DIRECTIONS FOR THIS TASK: Search the entries for the word "面试八股文" and copy each line that has it.
━━━ INPUT ━━━
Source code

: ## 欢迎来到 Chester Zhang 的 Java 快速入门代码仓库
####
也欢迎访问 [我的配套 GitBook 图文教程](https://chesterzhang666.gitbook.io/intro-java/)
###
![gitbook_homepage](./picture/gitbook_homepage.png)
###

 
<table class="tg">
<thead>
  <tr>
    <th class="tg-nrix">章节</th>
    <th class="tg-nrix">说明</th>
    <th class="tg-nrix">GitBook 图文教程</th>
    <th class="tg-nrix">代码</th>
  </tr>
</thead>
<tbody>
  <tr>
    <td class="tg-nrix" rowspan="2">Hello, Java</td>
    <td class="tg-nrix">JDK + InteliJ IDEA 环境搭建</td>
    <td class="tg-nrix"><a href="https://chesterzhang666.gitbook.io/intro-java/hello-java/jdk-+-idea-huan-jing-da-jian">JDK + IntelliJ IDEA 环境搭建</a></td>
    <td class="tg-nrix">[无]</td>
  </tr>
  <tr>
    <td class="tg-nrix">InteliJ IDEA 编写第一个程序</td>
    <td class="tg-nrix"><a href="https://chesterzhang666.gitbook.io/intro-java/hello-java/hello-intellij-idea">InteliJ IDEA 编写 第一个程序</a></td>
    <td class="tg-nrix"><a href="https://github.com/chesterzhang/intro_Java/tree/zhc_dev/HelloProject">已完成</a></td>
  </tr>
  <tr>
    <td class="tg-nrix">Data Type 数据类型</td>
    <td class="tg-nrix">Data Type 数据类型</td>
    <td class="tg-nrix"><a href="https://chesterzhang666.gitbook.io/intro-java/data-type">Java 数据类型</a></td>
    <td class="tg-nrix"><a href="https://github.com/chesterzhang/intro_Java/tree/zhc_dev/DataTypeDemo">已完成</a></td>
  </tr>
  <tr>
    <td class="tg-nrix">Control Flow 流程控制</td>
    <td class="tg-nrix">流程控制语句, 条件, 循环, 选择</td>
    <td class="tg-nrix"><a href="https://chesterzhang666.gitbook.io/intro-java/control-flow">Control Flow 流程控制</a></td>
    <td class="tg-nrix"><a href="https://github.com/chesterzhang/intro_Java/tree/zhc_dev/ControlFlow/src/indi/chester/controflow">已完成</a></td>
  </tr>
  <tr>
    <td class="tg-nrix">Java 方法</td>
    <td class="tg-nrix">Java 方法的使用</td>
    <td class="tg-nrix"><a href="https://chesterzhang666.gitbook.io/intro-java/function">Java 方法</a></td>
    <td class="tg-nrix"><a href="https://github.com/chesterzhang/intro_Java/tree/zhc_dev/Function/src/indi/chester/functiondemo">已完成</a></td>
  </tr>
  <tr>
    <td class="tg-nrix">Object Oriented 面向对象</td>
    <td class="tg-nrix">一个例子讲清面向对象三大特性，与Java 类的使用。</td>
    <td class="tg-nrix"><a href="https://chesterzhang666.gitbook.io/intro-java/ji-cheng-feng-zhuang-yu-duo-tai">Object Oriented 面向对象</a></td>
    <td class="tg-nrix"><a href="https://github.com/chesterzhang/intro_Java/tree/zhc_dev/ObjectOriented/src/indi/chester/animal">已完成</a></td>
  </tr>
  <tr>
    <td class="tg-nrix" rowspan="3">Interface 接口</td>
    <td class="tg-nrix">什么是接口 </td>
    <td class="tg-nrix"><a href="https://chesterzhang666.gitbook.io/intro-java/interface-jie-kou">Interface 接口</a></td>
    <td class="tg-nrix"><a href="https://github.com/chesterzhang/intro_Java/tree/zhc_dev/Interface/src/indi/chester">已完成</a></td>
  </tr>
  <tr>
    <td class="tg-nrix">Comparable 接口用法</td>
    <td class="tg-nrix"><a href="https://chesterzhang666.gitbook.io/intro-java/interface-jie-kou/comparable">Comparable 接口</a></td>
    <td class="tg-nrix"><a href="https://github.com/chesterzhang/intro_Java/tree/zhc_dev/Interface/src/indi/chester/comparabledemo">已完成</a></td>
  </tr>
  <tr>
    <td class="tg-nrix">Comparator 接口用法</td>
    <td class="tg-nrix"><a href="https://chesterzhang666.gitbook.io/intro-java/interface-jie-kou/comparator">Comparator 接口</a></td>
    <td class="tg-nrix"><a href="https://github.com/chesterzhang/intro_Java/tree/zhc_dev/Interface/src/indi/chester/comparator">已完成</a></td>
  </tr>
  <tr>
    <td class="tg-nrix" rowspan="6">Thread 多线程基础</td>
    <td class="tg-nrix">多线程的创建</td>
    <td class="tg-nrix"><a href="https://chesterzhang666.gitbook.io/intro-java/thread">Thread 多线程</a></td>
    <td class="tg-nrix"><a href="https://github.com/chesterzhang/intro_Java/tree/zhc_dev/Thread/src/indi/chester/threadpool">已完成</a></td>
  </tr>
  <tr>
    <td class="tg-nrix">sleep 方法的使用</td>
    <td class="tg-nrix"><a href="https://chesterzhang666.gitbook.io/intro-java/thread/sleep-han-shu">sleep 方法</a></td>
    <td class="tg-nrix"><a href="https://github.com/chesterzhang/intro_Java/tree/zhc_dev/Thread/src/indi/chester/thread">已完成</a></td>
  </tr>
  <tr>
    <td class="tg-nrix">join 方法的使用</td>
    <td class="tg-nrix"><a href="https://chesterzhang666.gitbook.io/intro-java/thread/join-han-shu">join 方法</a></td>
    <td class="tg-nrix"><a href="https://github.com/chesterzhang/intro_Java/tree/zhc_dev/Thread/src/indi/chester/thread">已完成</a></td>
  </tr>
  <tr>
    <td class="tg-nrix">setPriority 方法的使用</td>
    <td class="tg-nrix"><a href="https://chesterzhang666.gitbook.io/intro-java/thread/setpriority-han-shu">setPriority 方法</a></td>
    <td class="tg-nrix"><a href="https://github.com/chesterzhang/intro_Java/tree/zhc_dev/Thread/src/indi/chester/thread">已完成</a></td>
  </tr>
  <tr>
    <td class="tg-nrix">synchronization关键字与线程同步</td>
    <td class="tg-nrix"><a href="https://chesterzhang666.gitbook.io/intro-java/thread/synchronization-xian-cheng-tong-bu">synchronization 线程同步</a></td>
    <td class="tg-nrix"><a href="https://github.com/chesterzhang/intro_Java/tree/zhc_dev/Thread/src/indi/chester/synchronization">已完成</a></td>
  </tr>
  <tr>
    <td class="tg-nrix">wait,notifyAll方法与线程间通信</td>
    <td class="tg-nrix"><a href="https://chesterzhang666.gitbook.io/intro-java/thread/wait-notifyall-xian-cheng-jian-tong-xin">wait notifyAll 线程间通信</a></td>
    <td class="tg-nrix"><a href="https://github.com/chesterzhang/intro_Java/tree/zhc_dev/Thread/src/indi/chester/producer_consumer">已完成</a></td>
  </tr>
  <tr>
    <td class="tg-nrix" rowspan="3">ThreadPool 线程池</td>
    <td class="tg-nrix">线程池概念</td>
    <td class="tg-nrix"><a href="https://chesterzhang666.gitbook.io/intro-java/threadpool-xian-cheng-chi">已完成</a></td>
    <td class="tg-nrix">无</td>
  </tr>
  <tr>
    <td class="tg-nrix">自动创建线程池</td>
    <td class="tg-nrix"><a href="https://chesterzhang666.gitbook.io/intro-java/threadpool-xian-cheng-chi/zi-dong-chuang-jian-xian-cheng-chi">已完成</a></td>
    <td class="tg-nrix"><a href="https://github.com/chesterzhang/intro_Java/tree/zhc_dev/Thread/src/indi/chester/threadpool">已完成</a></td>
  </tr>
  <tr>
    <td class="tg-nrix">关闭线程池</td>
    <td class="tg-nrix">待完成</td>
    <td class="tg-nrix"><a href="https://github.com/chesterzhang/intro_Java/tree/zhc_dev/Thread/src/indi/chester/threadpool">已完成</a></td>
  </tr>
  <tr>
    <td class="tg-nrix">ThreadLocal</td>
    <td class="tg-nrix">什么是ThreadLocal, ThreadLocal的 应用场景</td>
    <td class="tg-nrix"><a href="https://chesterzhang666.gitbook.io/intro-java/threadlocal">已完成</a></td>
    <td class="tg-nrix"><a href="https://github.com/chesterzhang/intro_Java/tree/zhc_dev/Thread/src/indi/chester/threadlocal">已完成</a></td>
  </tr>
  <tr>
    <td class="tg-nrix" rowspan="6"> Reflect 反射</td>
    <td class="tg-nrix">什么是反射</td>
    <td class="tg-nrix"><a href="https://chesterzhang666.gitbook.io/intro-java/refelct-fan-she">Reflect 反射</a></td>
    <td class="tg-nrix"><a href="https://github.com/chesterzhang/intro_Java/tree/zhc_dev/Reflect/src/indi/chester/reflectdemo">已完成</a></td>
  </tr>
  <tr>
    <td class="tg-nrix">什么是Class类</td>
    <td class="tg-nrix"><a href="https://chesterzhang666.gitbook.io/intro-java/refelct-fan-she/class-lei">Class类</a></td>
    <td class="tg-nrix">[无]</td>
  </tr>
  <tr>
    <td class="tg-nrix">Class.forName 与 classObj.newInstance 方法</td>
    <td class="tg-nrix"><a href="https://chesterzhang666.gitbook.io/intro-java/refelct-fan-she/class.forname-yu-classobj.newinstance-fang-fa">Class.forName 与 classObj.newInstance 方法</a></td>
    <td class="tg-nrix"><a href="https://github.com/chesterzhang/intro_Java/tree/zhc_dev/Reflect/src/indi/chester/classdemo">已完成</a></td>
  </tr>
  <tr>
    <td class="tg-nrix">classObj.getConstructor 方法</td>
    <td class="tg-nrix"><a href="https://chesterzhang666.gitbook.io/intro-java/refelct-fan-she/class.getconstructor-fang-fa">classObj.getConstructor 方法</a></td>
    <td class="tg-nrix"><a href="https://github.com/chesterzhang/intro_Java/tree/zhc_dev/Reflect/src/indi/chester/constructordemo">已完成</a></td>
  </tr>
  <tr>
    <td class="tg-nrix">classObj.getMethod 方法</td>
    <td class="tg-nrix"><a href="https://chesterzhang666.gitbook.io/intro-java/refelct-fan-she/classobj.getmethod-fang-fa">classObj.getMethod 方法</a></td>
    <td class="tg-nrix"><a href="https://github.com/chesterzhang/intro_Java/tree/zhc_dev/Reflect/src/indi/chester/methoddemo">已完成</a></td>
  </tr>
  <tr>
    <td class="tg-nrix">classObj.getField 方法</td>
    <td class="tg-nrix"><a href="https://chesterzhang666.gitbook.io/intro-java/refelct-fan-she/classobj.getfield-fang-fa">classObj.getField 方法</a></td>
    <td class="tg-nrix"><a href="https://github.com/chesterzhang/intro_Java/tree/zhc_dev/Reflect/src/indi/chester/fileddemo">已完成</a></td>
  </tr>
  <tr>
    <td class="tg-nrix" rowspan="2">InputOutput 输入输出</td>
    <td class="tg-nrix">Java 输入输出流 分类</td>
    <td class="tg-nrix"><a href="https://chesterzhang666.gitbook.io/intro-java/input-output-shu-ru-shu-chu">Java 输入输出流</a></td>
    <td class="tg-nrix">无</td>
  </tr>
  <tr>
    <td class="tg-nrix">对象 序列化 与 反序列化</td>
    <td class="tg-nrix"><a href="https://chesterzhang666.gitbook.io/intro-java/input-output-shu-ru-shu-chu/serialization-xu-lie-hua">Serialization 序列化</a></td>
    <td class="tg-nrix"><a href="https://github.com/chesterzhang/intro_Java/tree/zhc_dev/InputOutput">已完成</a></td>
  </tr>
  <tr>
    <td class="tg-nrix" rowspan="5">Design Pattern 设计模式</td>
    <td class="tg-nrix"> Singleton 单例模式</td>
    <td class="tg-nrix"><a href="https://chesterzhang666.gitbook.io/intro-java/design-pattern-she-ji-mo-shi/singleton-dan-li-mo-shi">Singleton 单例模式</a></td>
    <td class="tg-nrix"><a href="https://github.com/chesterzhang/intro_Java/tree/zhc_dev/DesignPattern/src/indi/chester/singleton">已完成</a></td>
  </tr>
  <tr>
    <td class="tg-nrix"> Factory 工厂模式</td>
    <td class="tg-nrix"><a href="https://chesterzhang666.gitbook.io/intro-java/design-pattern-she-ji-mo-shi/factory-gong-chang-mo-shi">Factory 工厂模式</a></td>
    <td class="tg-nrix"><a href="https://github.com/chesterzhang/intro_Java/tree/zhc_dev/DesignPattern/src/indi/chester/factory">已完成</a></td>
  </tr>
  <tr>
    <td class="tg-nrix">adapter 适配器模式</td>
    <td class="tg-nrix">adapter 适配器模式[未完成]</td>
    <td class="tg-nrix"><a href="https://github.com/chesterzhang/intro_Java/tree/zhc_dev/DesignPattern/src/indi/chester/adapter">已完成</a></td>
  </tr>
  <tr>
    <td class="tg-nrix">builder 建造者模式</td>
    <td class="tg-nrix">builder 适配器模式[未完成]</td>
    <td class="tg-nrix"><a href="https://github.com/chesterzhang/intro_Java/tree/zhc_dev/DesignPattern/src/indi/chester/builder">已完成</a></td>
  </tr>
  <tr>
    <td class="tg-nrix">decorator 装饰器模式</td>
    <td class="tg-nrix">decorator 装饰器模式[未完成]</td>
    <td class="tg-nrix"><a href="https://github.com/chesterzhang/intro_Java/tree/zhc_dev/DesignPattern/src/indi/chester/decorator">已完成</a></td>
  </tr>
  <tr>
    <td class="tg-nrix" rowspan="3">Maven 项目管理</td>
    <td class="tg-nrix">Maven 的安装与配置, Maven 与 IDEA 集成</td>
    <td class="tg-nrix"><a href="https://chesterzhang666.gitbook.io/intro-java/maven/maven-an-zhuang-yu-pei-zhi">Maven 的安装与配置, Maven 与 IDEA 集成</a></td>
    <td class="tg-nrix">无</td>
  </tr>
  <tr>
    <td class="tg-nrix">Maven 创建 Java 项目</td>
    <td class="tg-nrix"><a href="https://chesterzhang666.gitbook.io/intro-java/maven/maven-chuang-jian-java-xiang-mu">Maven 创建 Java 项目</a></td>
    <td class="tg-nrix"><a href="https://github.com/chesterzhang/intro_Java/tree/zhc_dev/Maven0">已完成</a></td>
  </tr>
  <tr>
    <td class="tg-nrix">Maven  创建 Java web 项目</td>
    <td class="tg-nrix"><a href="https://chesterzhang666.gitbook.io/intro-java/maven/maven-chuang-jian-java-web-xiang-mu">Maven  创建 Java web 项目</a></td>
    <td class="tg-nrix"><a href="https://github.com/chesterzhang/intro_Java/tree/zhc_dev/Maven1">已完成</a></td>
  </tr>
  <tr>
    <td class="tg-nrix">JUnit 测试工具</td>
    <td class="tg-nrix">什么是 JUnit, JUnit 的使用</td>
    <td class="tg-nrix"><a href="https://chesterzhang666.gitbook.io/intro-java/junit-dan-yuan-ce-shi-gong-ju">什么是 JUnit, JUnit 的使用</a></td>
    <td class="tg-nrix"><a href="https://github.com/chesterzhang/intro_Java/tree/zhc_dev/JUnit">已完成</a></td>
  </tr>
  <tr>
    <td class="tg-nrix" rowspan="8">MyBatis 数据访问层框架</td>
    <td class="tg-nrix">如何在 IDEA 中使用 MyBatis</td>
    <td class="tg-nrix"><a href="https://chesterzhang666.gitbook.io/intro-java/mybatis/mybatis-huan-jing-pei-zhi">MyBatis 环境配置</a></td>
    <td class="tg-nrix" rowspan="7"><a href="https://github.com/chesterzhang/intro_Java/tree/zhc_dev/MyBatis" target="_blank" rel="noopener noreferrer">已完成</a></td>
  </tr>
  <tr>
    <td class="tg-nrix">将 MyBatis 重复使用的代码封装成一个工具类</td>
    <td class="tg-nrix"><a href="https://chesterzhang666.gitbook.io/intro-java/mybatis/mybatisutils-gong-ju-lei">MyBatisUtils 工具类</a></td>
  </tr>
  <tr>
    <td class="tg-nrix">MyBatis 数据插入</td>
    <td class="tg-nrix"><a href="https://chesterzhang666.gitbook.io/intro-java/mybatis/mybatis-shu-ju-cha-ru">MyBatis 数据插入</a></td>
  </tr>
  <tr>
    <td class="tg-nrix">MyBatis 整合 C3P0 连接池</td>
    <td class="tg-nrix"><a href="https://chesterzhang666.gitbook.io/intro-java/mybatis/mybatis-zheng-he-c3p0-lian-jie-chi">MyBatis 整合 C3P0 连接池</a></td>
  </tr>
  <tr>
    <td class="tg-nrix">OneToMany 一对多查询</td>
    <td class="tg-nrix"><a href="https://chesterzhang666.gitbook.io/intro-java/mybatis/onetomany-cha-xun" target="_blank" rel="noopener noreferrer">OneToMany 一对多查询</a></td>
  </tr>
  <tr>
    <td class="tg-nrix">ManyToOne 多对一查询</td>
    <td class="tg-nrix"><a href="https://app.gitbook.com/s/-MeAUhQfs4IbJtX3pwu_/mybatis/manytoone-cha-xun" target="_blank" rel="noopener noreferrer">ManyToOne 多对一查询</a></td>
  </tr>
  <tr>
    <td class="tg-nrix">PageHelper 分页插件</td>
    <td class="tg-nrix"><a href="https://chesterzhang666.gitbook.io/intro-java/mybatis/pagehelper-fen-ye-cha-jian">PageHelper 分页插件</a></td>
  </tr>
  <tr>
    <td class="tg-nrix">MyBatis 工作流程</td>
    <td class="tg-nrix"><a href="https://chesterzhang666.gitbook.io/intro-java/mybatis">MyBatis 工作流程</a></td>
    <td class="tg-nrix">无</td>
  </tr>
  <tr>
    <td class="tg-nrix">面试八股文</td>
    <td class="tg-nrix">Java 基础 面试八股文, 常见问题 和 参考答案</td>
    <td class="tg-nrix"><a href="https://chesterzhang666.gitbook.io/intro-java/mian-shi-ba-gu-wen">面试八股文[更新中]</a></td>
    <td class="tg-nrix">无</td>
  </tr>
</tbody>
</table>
━━━
WRITTEN REPLY:
    <td class="tg-nrix">面试八股文</td>
    <td class="tg-nrix">Java 基础 面试八股文, 常见问题 和 参考答案</td>
    <td class="tg-nrix"><a href="https://chesterzhang666.gitbook.io/intro-java/mian-shi-ba-gu-wen">面试八股文[更新中]</a></td>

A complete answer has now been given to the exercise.